Exercise aim: For the string "name", state the number of lines in the data that contain it, and nothing else.

╭─ The data

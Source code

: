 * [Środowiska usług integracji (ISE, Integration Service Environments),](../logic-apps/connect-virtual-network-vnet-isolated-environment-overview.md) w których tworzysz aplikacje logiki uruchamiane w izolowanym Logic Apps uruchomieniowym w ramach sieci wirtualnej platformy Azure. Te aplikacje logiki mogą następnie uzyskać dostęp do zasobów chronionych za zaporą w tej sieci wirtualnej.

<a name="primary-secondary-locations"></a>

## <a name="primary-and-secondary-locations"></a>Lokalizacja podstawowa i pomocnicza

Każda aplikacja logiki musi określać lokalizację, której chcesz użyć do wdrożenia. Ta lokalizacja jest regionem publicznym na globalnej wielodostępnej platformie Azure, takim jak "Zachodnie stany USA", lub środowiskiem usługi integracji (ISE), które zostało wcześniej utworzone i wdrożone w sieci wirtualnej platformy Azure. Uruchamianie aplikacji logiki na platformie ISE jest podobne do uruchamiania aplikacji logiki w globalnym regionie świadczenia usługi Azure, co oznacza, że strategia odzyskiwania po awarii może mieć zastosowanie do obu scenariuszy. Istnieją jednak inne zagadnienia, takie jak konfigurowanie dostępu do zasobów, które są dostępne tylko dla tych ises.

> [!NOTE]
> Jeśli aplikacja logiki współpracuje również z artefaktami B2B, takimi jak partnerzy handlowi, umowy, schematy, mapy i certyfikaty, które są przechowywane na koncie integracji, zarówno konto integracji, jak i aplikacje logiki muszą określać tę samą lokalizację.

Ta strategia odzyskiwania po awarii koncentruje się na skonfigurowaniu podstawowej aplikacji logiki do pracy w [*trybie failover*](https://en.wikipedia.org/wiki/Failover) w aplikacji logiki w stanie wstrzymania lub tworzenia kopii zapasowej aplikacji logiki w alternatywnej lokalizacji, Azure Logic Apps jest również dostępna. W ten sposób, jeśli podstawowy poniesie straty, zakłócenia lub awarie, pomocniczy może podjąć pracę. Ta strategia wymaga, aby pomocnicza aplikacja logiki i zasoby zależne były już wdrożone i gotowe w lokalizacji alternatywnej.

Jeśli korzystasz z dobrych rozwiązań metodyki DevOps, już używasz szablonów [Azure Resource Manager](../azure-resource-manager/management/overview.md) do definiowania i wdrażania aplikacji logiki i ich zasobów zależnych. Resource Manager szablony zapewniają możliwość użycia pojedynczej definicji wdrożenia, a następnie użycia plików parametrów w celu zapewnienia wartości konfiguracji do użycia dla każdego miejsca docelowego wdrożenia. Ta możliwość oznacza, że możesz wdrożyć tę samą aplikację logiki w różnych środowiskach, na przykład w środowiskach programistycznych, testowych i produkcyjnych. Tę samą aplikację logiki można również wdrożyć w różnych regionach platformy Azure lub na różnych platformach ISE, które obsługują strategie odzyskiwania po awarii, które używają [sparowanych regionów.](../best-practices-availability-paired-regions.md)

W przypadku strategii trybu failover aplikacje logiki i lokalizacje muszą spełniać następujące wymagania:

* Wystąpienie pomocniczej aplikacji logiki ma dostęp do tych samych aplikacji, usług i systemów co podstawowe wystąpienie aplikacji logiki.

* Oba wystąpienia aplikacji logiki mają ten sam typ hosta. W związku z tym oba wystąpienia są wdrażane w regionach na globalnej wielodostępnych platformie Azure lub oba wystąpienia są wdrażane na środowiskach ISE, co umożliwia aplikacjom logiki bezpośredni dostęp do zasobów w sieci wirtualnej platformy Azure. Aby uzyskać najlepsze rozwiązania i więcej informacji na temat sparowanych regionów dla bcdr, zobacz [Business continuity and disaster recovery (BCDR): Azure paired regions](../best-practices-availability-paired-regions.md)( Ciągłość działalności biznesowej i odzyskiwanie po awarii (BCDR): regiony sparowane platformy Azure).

╰─

Response area: 2